J'essaie de faire un peu de traçage et d'ajustement de distribution dans Python en utilisant SciPy pour les statistiques et matplotlib pour le traçage. J'ai de la chance avec certaines choses comme la création d'un histogramme:
seed(2)
alpha=5
loc=100
beta=22
data=ss.gamma.rvs(alpha,loc=loc,scale=beta,size=5000)
myHist = hist(data, 100, normed=True)
Brillant!
Je peux même prendre les mêmes paramètres gamma et tracer la fonction linéaire de la fonction de distribution de probabilité (après quelques recherches sur Google):
rv = ss.gamma(5,100,22)
x = np.linspace(0,600)
h = plt.plot(x, rv.pdf(x))
Comment pourrais-je tracer l'histogramme myHist
avec la ligne PDF h
superposée au-dessus de l'histogramme? J'espère que c'est trivial, mais je ont été incapables de le comprendre.
il suffit de mettre les deux pièces ensemble.
import scipy.stats as ss
import numpy as np
import matplotlib.pyplot as plt
alpha, loc, beta=5, 100, 22
data=ss.gamma.rvs(alpha,loc=loc,scale=beta,size=5000)
myHist = plt.hist(data, 100, normed=True)
rv = ss.gamma(alpha,loc,beta)
x = np.linspace(0,600)
h = plt.plot(x, rv.pdf(x), lw=2)
plt.show()
pour vous assurer d'obtenir ce que vous voulez dans une instance de tracé spécifique, essayez de créer d'abord un objet figure
import scipy.stats as ss
import numpy as np
import matplotlib.pyplot as plt
# setting up the axes
fig = plt.figure(figsize=(8,8))
ax = fig.add_subplot(111)
# now plot
alpha, loc, beta=5, 100, 22
data=ss.gamma.rvs(alpha,loc=loc,scale=beta,size=5000)

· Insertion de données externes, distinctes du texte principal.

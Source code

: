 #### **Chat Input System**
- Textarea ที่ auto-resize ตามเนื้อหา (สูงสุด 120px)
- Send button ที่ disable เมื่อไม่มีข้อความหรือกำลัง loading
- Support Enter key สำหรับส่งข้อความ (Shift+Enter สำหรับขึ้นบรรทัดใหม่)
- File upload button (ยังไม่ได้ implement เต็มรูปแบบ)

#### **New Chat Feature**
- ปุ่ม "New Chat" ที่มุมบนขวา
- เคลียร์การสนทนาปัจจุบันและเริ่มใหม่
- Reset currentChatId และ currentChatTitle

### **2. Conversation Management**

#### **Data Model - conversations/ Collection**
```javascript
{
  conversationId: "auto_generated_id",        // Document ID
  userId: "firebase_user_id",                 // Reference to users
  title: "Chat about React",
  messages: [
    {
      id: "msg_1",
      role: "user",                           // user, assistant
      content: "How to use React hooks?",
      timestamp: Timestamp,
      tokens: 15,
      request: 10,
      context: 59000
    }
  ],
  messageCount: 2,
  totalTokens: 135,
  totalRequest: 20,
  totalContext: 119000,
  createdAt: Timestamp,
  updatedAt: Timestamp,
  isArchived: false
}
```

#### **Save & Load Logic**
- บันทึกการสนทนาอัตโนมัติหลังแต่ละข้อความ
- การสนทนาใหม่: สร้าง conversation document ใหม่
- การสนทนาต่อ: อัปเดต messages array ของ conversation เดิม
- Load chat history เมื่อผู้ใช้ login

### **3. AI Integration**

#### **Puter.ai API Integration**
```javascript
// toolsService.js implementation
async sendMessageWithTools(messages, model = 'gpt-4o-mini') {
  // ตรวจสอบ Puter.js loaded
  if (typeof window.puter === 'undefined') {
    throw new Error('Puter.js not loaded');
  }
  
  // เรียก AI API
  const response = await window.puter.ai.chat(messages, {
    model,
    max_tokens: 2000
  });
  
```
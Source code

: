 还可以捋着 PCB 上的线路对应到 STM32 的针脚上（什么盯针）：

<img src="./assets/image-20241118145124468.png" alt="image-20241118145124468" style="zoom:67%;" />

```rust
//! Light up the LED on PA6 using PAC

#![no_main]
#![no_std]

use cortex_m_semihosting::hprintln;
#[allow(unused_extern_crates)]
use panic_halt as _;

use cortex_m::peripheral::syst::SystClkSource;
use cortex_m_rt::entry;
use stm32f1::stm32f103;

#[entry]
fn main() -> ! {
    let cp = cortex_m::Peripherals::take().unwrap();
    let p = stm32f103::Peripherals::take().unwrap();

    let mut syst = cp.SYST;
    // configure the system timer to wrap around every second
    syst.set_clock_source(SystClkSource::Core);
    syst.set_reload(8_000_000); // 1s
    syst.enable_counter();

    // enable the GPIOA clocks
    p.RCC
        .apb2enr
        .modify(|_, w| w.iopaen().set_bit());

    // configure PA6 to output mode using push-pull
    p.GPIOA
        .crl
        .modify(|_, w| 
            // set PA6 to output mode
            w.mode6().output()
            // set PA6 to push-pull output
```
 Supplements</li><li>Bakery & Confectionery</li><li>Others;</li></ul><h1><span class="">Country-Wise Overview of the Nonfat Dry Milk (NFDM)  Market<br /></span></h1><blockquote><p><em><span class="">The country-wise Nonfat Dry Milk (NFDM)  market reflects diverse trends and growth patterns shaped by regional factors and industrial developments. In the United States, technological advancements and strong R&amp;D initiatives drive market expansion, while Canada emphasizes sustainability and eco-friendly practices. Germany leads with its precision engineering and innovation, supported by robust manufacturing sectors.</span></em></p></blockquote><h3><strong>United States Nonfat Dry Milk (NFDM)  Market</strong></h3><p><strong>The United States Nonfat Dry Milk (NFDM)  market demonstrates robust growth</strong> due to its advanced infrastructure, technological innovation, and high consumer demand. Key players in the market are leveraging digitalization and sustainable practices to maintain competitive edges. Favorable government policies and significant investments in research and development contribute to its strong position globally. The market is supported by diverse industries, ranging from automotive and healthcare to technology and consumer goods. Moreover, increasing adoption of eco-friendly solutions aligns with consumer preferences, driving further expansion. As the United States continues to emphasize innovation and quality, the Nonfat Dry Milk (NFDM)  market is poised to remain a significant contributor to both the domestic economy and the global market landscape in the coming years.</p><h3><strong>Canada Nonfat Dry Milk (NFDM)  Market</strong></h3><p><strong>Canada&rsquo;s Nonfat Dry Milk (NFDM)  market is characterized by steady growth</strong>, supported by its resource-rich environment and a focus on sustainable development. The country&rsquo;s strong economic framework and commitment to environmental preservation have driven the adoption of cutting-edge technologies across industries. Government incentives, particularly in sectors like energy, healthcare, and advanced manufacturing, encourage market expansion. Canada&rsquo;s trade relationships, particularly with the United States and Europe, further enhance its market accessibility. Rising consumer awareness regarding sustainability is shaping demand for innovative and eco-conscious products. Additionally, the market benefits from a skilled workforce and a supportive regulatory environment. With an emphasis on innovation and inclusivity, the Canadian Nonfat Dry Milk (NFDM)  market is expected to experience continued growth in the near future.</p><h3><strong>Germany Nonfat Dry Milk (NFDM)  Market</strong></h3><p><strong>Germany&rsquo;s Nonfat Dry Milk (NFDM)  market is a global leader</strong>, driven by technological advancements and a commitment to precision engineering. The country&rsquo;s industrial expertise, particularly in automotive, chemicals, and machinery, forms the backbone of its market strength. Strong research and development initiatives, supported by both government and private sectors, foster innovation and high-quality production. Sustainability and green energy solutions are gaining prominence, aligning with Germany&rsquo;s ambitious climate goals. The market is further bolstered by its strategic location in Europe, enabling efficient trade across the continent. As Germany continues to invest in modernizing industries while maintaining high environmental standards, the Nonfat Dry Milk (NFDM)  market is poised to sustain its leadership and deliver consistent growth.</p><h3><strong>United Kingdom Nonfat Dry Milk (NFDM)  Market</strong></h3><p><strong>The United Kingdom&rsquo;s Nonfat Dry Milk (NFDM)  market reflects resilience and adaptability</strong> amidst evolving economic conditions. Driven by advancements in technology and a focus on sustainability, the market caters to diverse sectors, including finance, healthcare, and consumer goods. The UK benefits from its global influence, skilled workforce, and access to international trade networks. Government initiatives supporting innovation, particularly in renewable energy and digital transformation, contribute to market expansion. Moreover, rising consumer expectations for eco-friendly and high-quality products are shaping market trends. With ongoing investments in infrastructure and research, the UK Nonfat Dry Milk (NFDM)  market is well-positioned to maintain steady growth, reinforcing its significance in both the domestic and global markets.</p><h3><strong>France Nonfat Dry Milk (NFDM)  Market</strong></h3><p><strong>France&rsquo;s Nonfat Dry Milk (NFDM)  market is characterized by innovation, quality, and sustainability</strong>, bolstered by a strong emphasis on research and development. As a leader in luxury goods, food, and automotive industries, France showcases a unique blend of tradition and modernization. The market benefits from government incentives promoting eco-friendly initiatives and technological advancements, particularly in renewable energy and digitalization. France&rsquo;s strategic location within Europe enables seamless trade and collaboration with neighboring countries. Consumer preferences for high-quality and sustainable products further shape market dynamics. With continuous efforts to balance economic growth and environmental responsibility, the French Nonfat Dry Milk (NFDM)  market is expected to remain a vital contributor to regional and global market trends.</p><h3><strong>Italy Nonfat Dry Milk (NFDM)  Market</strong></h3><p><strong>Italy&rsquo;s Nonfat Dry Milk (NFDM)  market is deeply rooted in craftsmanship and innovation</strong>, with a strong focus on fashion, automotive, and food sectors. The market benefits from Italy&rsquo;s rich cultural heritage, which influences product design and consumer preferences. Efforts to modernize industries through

myHist = ax.hist(data, 100, normed=True)
rv = ss.gamma(alpha,loc,beta)
x = np.linspace(0,600)
h = ax.plot(x, rv.pdf(x), lw=2)
# show
plt.show()
On pourrait être intéressé à tracer la fonction de distribution de tout histogramme. Cela peut être fait en utilisant la fonction seaborn kde
import numpy as np # for random data
import pandas as pd # for convinience
import matplotlib.pyplot as plt # for graphics
import seaborn as sns # for nicer graphics
v1 = pd.Series(np.random.normal(0,10,1000), name='v1')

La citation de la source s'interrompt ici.